Some results of looking at commons-fileupload...

There are 4 source files that have "catch" in them:

./src/java/org/apache/commons/fileupload/MultipartStream.java
./src/java/org/apache/commons/fileupload/util/Streams.java
./src/java/org/apache/commons/fileupload/FileUploadBase.java
./src/java/org/apache/commons/fileupload/disk/DiskFileItem.java

Of these 4, it looks like two have the potential for silently eating thrown 
IOException's:

./src/java/org/apache/commons/fileupload/MultipartStream.java
./src/java/org/apache/commons/fileupload/disk/DiskFileItem.java

DiskFileItem can eat exceptions if it gets them upon reading a multipart 
section from disk.  MultipartStream can eat exceptions if there are any I/O 
errors reading the input stream.  I suspect the latter is what might be 
happening here.

If anyone wants to verify this, the code in question first converts IOException 
errors to MalformedStreamException's.  Then, later, it eats most 
MalformedStreamException's, and treats the stream as being empty.

Karl

-----Original Message-----
From: Wright Karl (Nokia-S/Cambridge) 
Sent: Thursday, June 10, 2010 1:34 PM
To: [email protected]
Subject: RE: Solr spewage and dropped documents, while indexing

Hmmm.

I did a run of the proposed change and it did not help.  If anything, the 
system behaved worse and generated many more 400's than before.  So, probably 
the change is having the intended effect, but the extra file-deletion time is 
interfering even further with "solr keeping up".

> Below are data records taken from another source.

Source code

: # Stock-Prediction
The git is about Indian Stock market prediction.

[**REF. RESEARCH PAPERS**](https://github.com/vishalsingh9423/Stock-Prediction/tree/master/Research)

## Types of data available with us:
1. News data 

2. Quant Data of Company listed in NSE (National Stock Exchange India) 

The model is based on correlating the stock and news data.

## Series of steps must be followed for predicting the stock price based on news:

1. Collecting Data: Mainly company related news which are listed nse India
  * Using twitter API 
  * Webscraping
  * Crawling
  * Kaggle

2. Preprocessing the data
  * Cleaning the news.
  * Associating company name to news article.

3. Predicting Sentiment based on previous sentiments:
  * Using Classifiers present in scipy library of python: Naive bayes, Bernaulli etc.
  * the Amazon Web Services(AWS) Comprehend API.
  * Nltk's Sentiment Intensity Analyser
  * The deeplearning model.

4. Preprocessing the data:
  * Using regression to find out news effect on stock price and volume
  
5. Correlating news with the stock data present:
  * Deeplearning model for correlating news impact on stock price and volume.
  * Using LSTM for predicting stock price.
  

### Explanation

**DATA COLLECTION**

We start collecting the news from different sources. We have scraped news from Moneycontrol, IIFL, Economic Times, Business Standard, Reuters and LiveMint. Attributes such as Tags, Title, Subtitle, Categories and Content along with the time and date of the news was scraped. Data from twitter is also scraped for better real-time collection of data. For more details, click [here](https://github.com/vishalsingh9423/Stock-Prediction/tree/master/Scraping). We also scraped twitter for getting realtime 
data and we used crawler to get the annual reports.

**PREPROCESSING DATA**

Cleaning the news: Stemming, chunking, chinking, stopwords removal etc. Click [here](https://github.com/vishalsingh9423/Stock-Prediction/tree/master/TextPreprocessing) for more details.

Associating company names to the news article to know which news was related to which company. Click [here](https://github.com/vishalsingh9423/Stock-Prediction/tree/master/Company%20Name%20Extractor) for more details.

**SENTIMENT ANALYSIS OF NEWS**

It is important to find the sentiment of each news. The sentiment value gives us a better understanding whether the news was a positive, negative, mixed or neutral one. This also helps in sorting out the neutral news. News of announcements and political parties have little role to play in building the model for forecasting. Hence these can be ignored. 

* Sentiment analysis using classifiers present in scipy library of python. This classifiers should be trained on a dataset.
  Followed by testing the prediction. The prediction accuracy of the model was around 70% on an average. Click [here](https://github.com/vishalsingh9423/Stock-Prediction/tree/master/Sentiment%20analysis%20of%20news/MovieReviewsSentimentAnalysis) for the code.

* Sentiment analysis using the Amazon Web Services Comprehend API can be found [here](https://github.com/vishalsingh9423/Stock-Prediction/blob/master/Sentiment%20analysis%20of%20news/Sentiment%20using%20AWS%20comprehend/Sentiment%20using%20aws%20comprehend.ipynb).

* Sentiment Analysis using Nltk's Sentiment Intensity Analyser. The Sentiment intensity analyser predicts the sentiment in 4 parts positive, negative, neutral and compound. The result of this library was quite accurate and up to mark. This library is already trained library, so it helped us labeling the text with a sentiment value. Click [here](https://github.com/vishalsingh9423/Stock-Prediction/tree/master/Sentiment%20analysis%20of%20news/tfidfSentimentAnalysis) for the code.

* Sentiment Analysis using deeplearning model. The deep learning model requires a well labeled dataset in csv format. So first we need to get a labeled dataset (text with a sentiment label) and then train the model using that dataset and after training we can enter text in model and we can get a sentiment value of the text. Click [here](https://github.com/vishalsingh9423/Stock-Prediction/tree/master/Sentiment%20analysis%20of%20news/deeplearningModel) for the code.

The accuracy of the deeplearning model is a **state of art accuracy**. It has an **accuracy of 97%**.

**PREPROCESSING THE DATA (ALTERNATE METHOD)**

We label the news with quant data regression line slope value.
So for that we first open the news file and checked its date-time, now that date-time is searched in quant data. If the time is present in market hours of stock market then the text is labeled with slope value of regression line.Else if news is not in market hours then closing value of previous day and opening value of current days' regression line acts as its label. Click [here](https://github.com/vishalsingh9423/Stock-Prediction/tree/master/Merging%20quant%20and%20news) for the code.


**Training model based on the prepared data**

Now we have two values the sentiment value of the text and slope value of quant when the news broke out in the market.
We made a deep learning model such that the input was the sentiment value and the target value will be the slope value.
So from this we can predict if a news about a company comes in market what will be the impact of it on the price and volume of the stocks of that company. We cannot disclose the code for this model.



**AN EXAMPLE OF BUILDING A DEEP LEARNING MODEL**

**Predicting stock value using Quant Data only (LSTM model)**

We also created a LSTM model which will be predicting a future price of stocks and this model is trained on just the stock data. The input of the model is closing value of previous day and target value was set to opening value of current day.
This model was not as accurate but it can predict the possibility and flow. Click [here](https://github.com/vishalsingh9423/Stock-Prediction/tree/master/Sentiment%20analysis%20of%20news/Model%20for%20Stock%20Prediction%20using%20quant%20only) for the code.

Further analysis shows that there are actually two problems.  First problem is 
the fact that perfectly reasonable documents sometimes generate 400's.  Second 
problem is the connection reset (which is what actually kills the client), 
which could well be due to a socket timeout.  The client reports this trace, 
which simply shows that the post response socket was closed by somebody on the 
server end:

java.net.SocketException: Connection reset
        at java.net.SocketInputStream.read(SocketInputStream.java:168)
        at HttpPoster.getResponse(HttpPoster.java:280)
        at HttpPoster.indexPost(HttpPoster.java:191)
        at ParseAndLoad$PostThread.run(ParseAndLoad.java:638)

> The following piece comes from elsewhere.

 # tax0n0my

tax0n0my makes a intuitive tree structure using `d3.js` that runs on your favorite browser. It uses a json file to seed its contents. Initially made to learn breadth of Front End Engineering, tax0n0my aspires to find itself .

Could the 400 error be due to a similar socket timeout issue?  Well, that would 
depend on whether commons-fileupload is capable of silently eating socket 
exceptions, and instead truncating the post it has partially received.  And, of 
course, on what jetty's default socket parameters look like.  Can anyone save 
me some time and give me a pointer to where/how/what those parameters are set 
to, for the example?

Karl

-----Original Message-----
From: Wright Karl (Nokia-S/Cambridge) 
Sent: Wednesday, June 09, 2010 11:24 AM
To: [email protected]
Subject: RE: Solr spewage and dropped documents, while indexing

Ah, the old "misleading documentation" trick!
I'll have to give this a try and see if my problem goes away.
Karl

-----Original Message-----
From: ext Mark Miller [mailto:[email protected]] 
Sent: Wednesday, June 09, 2010 11:19 AM
To: [email protected]
Subject: Re: Solr spewage and dropped documents, while indexing

Hang on though - I saw a commons jira issue from 08 that claimed the 
javadoc for this class was misleading and there was no default cleaner 
set - that issue was resolved, but the javadoc *still* seemed to 
indicate there was a default cleaner in use ... so I wondered if the 
code had changed, or the javadoc was still misleading ...

Looking at getFileCleaningTracker(), it also says:

An instance of FileCleaningTracker, defaults to FileCleaner.getInstance().

But then looking at the code, I don't see how that is possible. It 
really appears to default to null (no cleaner).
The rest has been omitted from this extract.